Pls residual rate (%) when the initial value is set to 100

In addition, each powder was redispersed in water and the pH was measured. Specifically, 10 mL of ion exchange water was added to 0.1 g of the powder, and the mixture was dispersed by shaking in a water bath at 55° C. for 1 hour. The pH of the resulting suspension was measured with a pH meter at 25° C. The results are shown in Table 9.

[Table 9]

These results show that the stability of plasmalogen is further improved by adjusting the pH to near neutrality using a pH base adjuster in addition to γCD. Furthermore, it is found that among pH base adjusters, sodium citrate is particularly excellent in the effect of improving the stability of plasmalogen.

Claims (5)

1. A plasmalogen-containing dry solid composition which contains plasmalogen, gamma-cyclodextrin and sodium citrate and has a pH of 6 to 8 when it is prepared into a1 mass% aqueous suspension.

2. The composition of claim 1, which is in powder form.

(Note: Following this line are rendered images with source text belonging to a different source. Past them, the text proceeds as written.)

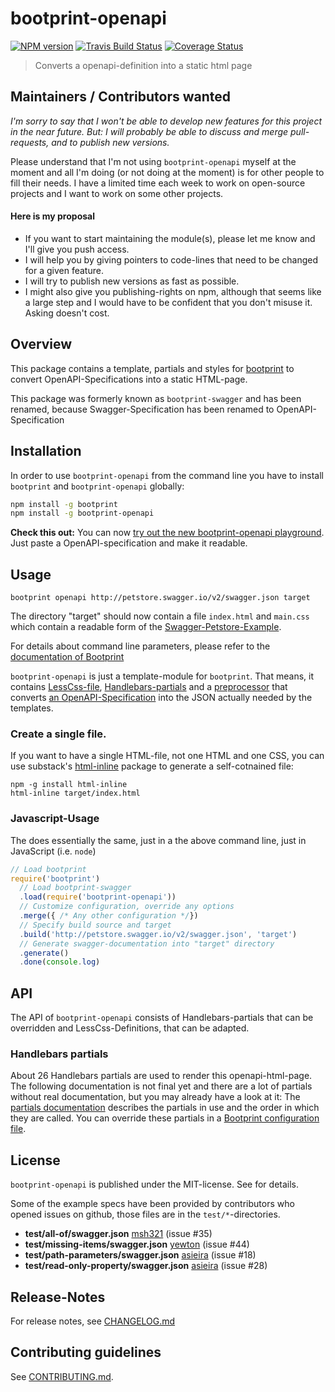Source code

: # bootprint-openapi 

[![NPM version](https://badge.fury.io/js/bootprint-openapi.svg)](http://badge.fury.io/js/bootprint-openapi)
     [![Travis Build Status](https://travis-ci.org/bootprint/bootprint-openapi.svg?branch=master)](https://travis-ci.org/bootprint/bootprint-openapi)
   [![Coverage Status](https://img.shields.io/coveralls/bootprint/bootprint-openapi.svg)](https://coveralls.io/r/bootprint/bootprint-openapi)


> Converts a openapi-definition into a static html page

## Maintainers / Contributors wanted

*I'm sorry to say that I won't be able to develop new features for this project in the near future. 
But: I will probably be able to discuss and merge pull-requests, and to publish new versions.*

Please understand that I'm not using `bootprint-openapi` myself at the moment and all I'm doing (or not doing 
at the moment) is for other people to fill their needs. I have a limited time each week to work on open-source
projects and I want to work on some other projects.

#### Here is my proposal

* If you want to start maintaining the module(s), please let me know and I'll give you push access.
* I will help you by giving pointers to code-lines that need to be changed for a given feature.
* I will try to publish new versions as fast as possible.
* I might also give you publishing-rights on npm, although that seems like a large step and I would have to 
  be confident that you don't misuse it. Asking doesn't cost.

## Overview

This package contains a template, partials and styles for [bootprint](http://npmjs.com/bootprint) to convert
OpenAPI-Specifications into a static HTML-page.

This package was formerly known as `bootprint-swagger` and has been renamed, because 
Swagger-Specification has been renamed to OpenAPI-Specification
## Installation

In order to use `bootprint-openapi` from the command line
you have to install `bootprint` and `bootprint-openapi` globally:

```bash
npm install -g bootprint
npm install -g bootprint-openapi
```

**Check this out:** You can now [try out the new bootprint-openapi playground](http://bootprint.knappmeier.de/).
Just paste a OpenAPI-specification and make it readable. 


## Usage

```
bootprint openapi http://petstore.swagger.io/v2/swagger.json target
```

The directory "target" should now contain a file `index.html` and `main.css` which contain a readable
form of the [Swagger-Petstore-Example](http://petstore.swagger.io/).

For details about command line parameters, please refer to the
[documentation of Bootprint](https://github.com/nknapp/bootprint)

`bootprint-openapi` is just a template-module for `bootprint`. That means, it contains
[LessCss-file](less), [Handlebars-partials](handlebars/partials) and a
[preprocessor](lib/preprocessor.js) that converts
[an OpenAPI-Specification](http://openapis.org) into the JSON actually needed by the templates.

### Create a single file.

If you want to have a single HTML-file, not one HTML and one CSS, you can use substack's [html-inline](https://github.com/substack/html-inline)
package to generate a self-cotnained file:

```
npm -g install html-inline
html-inline target/index.html
```



### Javascript-Usage

The does essentially the same, just in a the above command line, just in JavaScript (i.e. `node`)

```js
// Load bootprint
require('bootprint')
  // Load bootprint-swagger
  .load(require('bootprint-openapi'))
  // Customize configuration, override any options
  .merge({ /* Any other configuration */})
  // Specify build source and target
  .build('http://petstore.swagger.io/v2/swagger.json', 'target')
  // Generate swagger-documentation into "target" directory
  .generate()
  .done(console.log)
```

## API

The API of `bootprint-openapi` consists of Handlebars-partials that can be overridden and
LessCss-Definitions, that can be adapted.

### Handlebars partials
                                               
About 26 Handlebars partials are used to render this openapi-html-page.
The following documentation is not final yet and there are a lot of partials without real documentation, but you may already have a look
at it: The [partials documentation](handlebars-partials.md) describes the partials in use
and the order in which they are called. You can override these partials in a
[Bootprint configuration file](https://github.com/nknapp/bootprint/blob/master/doc/config.md#overriding-and-adding-partials).


## License

`bootprint-openapi` is published under the MIT-license.
See []() for details.

Some of the example specs have been provided by contributors who opened issues on github,
those files are in the `test/*`-directories.

* **test/all-of/swagger.json** [msh321](https://github.com/msh321) (issue #35)
* **test/missing-items/swagger.json** [yewton](https://github.com/yewton) (issue #44)
* **test/path-parameters/swagger.json** [asieira](https://github.com/asieira) (issue #18)
* **test/read-only-property/swagger.json** [asieira](https://github.com/asieira) (issue #28)

## Release-Notes
 
For release notes, see [CHANGELOG.md](CHANGELOG.md)
 
## Contributing guidelines

See [CONTRIBUTING.md](CONTRIBUTING.md).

3. The composition according to claim 1 or 2, which contains 0.1 to 10% by mass of plasmalogen.

4. A method for producing a plasmalogen-containing dry composition, comprising the steps of:

(A) A step of preparing a suspension having a pH of 6 to 8 by mixing at least plasmalogen, gamma-cyclodextrin, sodium citrate and water; and

(B) And (c) drying the suspension obtained in the step (a) to obtain a dried composition.

5. A method of improving stability of plasmalogens in a dry composition comprising the steps of:

(A) A step of preparing a suspension having a pH of 6 to 8 by mixing at least plasmalogen, gamma-cyclodextrin, sodium citrate and water; and

(B) And (c) drying the suspension obtained in the step (a) to obtain a dried composition.